At entry level, a starting wage in this role can be around the £15,000, and an experienced professional can expect up to £30,000. The typical hours are set between 40-42 per week, and the role can involve being on call. For this reason, a driving license can prove advantageous.
As a food technologist, you will essentially become the equivalent of Willy Wonka — which will make for a great response when people ask what it is that you do at parties! This is one of the most interesting roles in the production side of the catering industry, wherein you’ll be responsible for devising and testing new flavours, products and ensuring safe consumption.
Consumers are becoming increasingly conscious of exactly what they eat, and this is being incorporated into the production line, testing and labelling these ‘zero fat’ and ‘high protein’ products that have become commonplace in supermarket aisles. You’ll also be involved in investing new ways to keep food fresh, attractive and safe, as well as finding ways to cut costs and save time in production.
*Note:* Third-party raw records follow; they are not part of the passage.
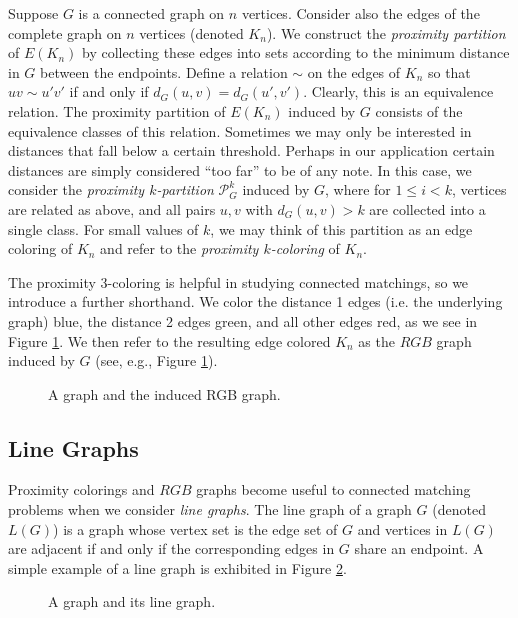 Suppose $G$ is a connected graph on $n$ vertices. Consider also the edges of the complete graph on $n$ vertices (denoted $K_n$).  We construct the {\it proximity partition} of $E(K_n)$ by collecting these edges into sets according to the minimum distance in $G$ between the endpoints.  Define a relation $\sim$ on the edges of $K_n$ so that $uv \sim u'v'$ if and only if $d_G(u,v) = d_G(u',v')$.  Clearly, this is an equivalence relation.  The proximity partition of $E(K_n)$ induced by $G$ consists of the equivalence classes of this relation.
Sometimes we may only be interested in distances that fall below a certain threshold.  Perhaps in our application certain distances are simply considered ``too far'' to be of any note.  In this case, we consider the \textit{proximity $k$-partition} $\mathcal{P}^k_G$ induced by $G$, where for $1 \leq i < k$, vertices are related as above, and all pairs $u,v$ with $d_G(u,v) > k$ are collected into a single class. 
For small values of $k$, we may think of this partition as an edge coloring of $K_n$ and refer to the \textit{proximity $k$-coloring} of $K_n$.

The proximity $3$-coloring is helpful in studying connected matchings, so we introduce a further shorthand.  We color the distance 1 edges (i.e. the underlying graph) blue, the distance 2 edges green, and all other edges red, as we see in Figure \ref{rgb}.  We then refer to the resulting edge colored $K_n$ as the $RGB$ graph induced by $G$ (see, e.g., Figure \ref{rgb}).
\begin{figure}

	\begin{center}
		\hspace{2cm }\hspace{2cm}
		\hspace{2cm}
		\caption{A graph and the induced RGB graph.}
		\label{rgb}
	\end{center}
	\end{figure}

\subsection{Line Graphs}

 Proximity colorings and $RGB$ graphs become useful to connected matching problems when we consider {\it line graphs}.  The line graph of a graph $G$ (denoted $L(G)$) is a graph whose vertex set is the edge set of $G$ and vertices in $L(G)$ are adjacent if and only if the corresponding edges in $G$ share an endpoint. A simple example of a line graph is exhibited in Figure \ref{linegraph}.  
\begin{figure}

	\begin{center}
		\hspace{2cm}
		\hspace{2cm}
		\caption{A graph and its line graph.}
		\label{linegraph}
	\end{center}
	\end{figure}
Along with blending new recipes, experimenting and creating sample products, you might also design the manufacturing machinery.
A degree is a common route into either of these roles, but apprenticeships and workplace progression can also lead to a position as a food scientist. Relevant higher education awards include food science, food studies and food technology.
Chemistry and nutrition can also lend themselves to securing a role as a food technologist or scientist, but overall some hands-on experience is always invaluable. Other options include the food technologist advanced apprenticeship, and progression from this could lead to a food industry technical professional degree apprenticeship. Those in employment can work towards these roles, in positions such as a lab assistant or a food technician, gaining qualifications while employed.
A working week could range from 39-41 hours, and a starting wage is around £20,000, rising to anywhere around £45,000 for those with experience. These roles might involve shift work, and this is predominantly during the evening.
The catering industry is an intensely social sector to work in. Catering is the backbone to many large conferences, parties, weddings and other events. Nowadays, catering can be used to create unique experiences for a whole host of purposes, and as a catering manager you can be as creative as you want in this sense.
From making contacts in the right places, to securing a catering plan that will make people’s big events as memorable as possible, the job is extremely varied. This role relies heavily upon communication, initiative and leadership, as well as the ability to think outside of the box. You’ll be at the helm of brining together one-in-a-lifetime events for your clients, and no two days will be the same as a catering manager. Daily, you could be required to organise shifts and rotas, recruit and train staff, meet suppliers and negotiate contracts, cater for dietary requirements and plan various budgets.
Many hotels and venues are looking increasingly to provide their own, innovative training schemes in order to attract more people into internal roles. In fact, numerous hotels in Alnwick, such initiatives are offered, as the catering industry continues to grow. Many catering managers start off as graduates or on an entry-level scheme, learning on the job and attending courses in order to gain the relevant qualifications.
It is certainly worthwhile looking into such establishments in your location, finding out where these schemes are available. Experience is favoured, even if it is just in the form of a generic events management/ catering role. Apprenticeships to pursue for a role as a catering manager will be focused on management, and a college courses to consider is the Higher National Diploma in Hospitality Management.
A new starter can expect a wage of anywhere in the region of £19,000, and an experienced catering manager can earn up to £40,000 depending on location. The hours for this role are slightly more than any typical catering position, working up to 41-43 hours per week. It can be demanding, and often working patterns will fall on weekends and can include bank holidays.
So, could your next role be within the catering industry?